CCID’s director politely declines to comment, which in Malaysia is code for “the situation is worse than we want to admit.”

But this incident exposes something deeper than one bank’s embarrassment. It reveals a national habit: we treat cybersecurity as a box to tick, a certificate to display, a password to recycle from 2012. 

Firewalls become comforting myths rather than actual barriers, and every breach is met with the same ritualistic script — “we take this seriously,” “we are strengthening security,” “an internal investigation is underway” — as though words themselves can patch vulnerabilities that hackers have already danced through like a pasar malam crowd browsing stalls.
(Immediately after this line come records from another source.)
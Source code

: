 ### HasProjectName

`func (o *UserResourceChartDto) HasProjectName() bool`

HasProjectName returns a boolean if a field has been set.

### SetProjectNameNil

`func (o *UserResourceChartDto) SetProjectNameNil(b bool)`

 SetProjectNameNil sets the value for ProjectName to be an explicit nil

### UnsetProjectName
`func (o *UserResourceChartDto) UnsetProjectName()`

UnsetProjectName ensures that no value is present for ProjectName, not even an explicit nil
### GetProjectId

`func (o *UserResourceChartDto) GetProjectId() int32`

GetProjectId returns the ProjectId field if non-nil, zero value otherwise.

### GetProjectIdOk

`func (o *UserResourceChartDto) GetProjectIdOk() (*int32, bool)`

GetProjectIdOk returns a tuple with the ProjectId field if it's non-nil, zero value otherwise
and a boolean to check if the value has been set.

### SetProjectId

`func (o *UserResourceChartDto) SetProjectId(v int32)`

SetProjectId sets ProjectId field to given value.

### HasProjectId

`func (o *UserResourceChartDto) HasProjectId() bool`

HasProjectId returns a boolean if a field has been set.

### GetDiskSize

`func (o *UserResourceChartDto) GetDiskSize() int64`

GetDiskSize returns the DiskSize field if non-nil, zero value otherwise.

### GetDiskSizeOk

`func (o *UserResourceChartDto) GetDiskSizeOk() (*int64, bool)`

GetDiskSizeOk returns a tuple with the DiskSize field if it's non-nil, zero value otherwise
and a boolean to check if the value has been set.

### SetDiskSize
Malaysia, as always, believes in the power of “tak apa.” We assume nothing bad will happen, until it does, and usually in spectacular fashion. Our digital systems often receive updates as frequently as public buses on public holidays, and when something finally goes wrong, it is explained away as an “incident,” as though RM200 million simply decided to take a holiday and forgot to inform the bank.

The silence surrounding this incident is louder than any alarm bell. When everyone is investigating but nobody is talking, Malaysians know instinctively where the truth lies. 

The situation is “extremely serious and highly sensitive,” insiders say, while the public statement maintains that everything is perfectly normal. It is the familiar dual reality we have come to recognise: one version for the public, another for those scrambling behind the scenes.

Ultimately, this cyber-heist forces us to confront an uncomfortable truth: the cost of cybercrime in Malaysia has officially surpassed the cost of prevention. 

We can continue pretending our firewalls are magical shields that keep out digital intruders, or we can finally admit that cybersecurity must be treated as critical national infrastructure, not an optional budget item squeezed between office renovations and new swivel chairs.

Because if RM200 million can quietly slip through the digital cracks of a major bank, then the rest of us should take no comfort at all in assurances about “robust protections.” 

The truth is painfully clear — our firewalls are not walls at all. They are more like decorative fences, impressive from afar but trivial for thieves who know exactly where the gaps are. 

Yet, we are told once again: everything is fine. Which, in Malaysia, is usually the clearest sign that it isn’t.